Dojo can accept CSV, Excel, GeoTIFF and NetCDF files. When you initially upload a file you may be presented with a set of options depending upon the detected file type. Dojo is not a data cleaning platform; your data should be clean prior to registering it to Dojo.

Tabular data

If your data is a CSV or Excel file it is considered to be tabular. Tabular data must be provided in a clean format. If your file has extraneous rows or columns, includes arbitrary linebreaks (e.g. for human readability) or is otherwise malformed it should be cleaned up in Excel before registering it to Dojo.

Additionally, you should consider removing any extraneous columns (if your data is in CSV or Excel file) before uploading it to Dojo to simplify your annotation task within Dojo.

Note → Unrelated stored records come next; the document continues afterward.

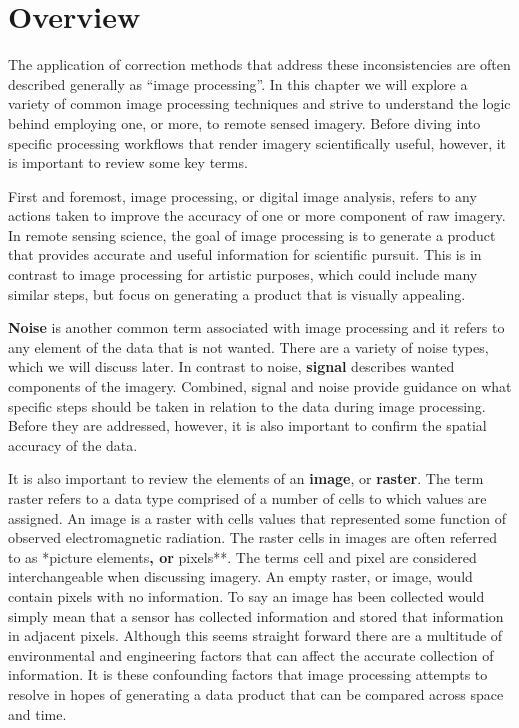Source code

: \documentclass[
]{book}
\begin{document}
\hypertarget{overview}{%
\section{Overview}\label{overview}}

The application of correction methods that address these inconsistencies are often described generally as ``image processing''. In this chapter we will explore a variety of common image processing techniques and strive to understand the logic behind employing one, or more, to remote sensed imagery. Before diving into specific processing workflows that render imagery scientifically useful, however, it is important to review some key terms.

First and foremost, image processing, or digital image analysis, refers to any actions taken to improve the accuracy of one or more component of raw imagery. In remote sensing science, the goal of image processing is to generate a product that provides accurate and useful information for scientific pursuit. This is in contrast to image processing for artistic purposes, which could include many similar steps, but focus on generating a product that is visually appealing.

\textbf{Noise} is another common term associated with image processing and it refers to any element of the data that is not wanted. There are a variety of noise types, which we will discuss later. In contrast to noise, \textbf{signal} describes wanted components of the imagery. Combined, signal and noise provide guidance on what specific steps should be taken in relation to the data during image processing. Before they are addressed, however, it is also important to confirm the spatial accuracy of the data.

It is also important to review the elements of an \textbf{image}, or \textbf{raster}. The term raster refers to a data type comprised of a number of cells to which values are assigned. An image is a raster with cells values that represented some function of observed electromagnetic radiation. The raster cells in images are often referred to as *picture elements\textbf{, or }pixels**. The terms cell and pixel are considered interchangeable when discussing imagery. An empty raster, or image, would contain pixels with no information. To say an image has been collected would simply mean that a sensor has collected information and stored that information in adjacent pixels. Although this seems straight forward there are a multitude of environmental and engineering factors that can affect the accurate collection of information. It is these confounding factors that image processing attempts to resolve in hopes of generating a data product that can be compared across space and time.
\end{document}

Tabular data must have one column per feature. For example, a table that looks like this would be acceptable:

Year Country Crop_Index
2015 Djibouti 0.7
2016 Djibouti 0.8
2017 Djibouti 0.9

However, a transposed dataset where time is represented by columns such as the following would be unacceptable:

Country 2015 2016 2017
Djibouti 0.7 0.8 0.9
Eritrea 0.6 0.7 0.9

A dataset such as the above should be transformed by the user beforehand_ so that each item of interest has its own column. Datasets with line breaks or non-standardized formatting are unacceptable for registration to Dojo.

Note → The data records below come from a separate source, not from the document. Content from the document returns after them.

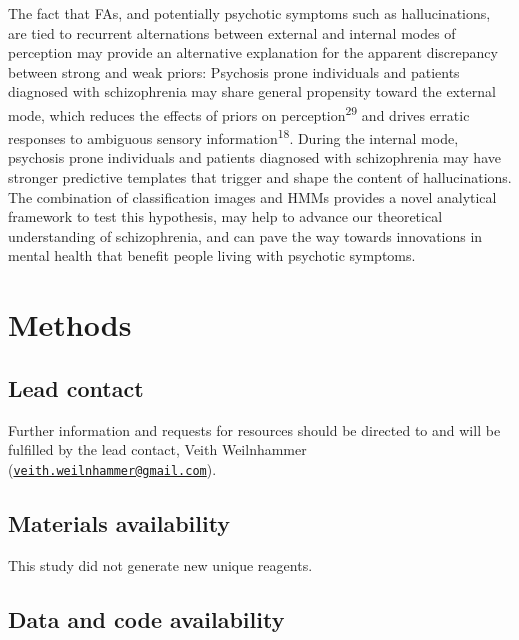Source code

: \documentclass[
]{article}
\begin{document}
The fact that FAs, and potentially psychotic symptoms such as
hallucinations, are tied to recurrent alternations between external and
internal modes of perception may provide an alternative explanation for
the apparent discrepancy between strong and weak priors: Psychosis prone
individuals and patients diagnosed with schizophrenia may share general
propensity toward the external mode, which reduces the effects of priors
on perception\textsuperscript{29} and drives erratic responses to
ambiguous sensory information\textsuperscript{18}. During the internal
mode, psychosis prone individuals and patients diagnosed with
schizophrenia may have stronger predictive templates that trigger and
shape the content of hallucinations. The combination of classification
images and HMMs provides a novel analytical framework to test this
hypothesis, may help to advance our theoretical understanding of
schizophrenia, and can pave the way towards innovations in mental health
that benefit people living with psychotic symptoms.

\newpage

\hypertarget{methods}{%
\section{Methods}\label{methods}}

\hypertarget{lead-contact}{%
\subsection{Lead contact}\label{lead-contact}}

Further information and requests for resources should be directed to and
will be fulfilled by the lead contact, Veith Weilnhammer
(\href{mailto:veith.weilnhammer@gmail.com}{\nolinkurl{veith.weilnhammer@gmail.com}}).

\hypertarget{materials-availability}{%
\subsection{Materials availability}\label{materials-availability}}

This study did not generate new unique reagents.

\hypertarget{data-and-code-availability}{%
\subsection{Data and code
availability}\label{data-and-code-availability}}
\end{document}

For example this dataset cannot be registered to Dojo as is:

Survey 1   Notes: survey collected by 3rd party enumerator
Year Country Crop_Index
2015 Djibouti 0.7
2016 Djibouti 0.8
     
     
Survey 2   Notes: survey collected by World Bank
Year Country Fertilizer_Index
2015 Djibouti 1.8
2015 Eritrea 2.1

Prior to registration, it should be cleaned and converted to the below format before registration to Dojo:

Survey_Number Year Country Crop_Index Fertilizer_Index Notes
1 2015 Djibouti 0.7   survey collected by 3rd party enumerator
1 2016 Djibouti 0.8   survey collected by 3rd party enumerator
2 2015 Djibouti   1.8 survey collected by World Bank
2 2015 Eritrea   2.1 survey collected by World Bank

Alternatively, a format like the following will be acceptable by Dojo:

Survey_Number Year Country Index_Name Index_Value Notes
1 2015 Djibouti Crop Index 0.7 survey collected by 3rd party enumerator
1 2016 Djibouti Crop Index 0.8 survey collected by 3rd party enumerator
2 2015 Djibouti Fertilizer Index 1.8 survey collected by World Bank
2 2015 Eritrea Fertilizer Index 2.1 survey collected by World Bank

Excel files require that you select a worksheet. If your file is large, please wait until you see the detected worksheet names and select the appropriate one. When uploading an Excel file, you will be asked to select the sheet of interest. Currently Dojo only supports registering one sheet at a time.


Excel sheet selector

Other formats

Data preparation for Dojo is less an issue for other acceptable formats. If your dataset is a GeoTIFF, you will be asked to provide the data band you wish to process and the name of the feature that resides in that band. You may optionally provide a date for the respective band and the value used by the GeoTIFF for nulls.

NetCDF files should be well formed and comply with the NetCDF standard.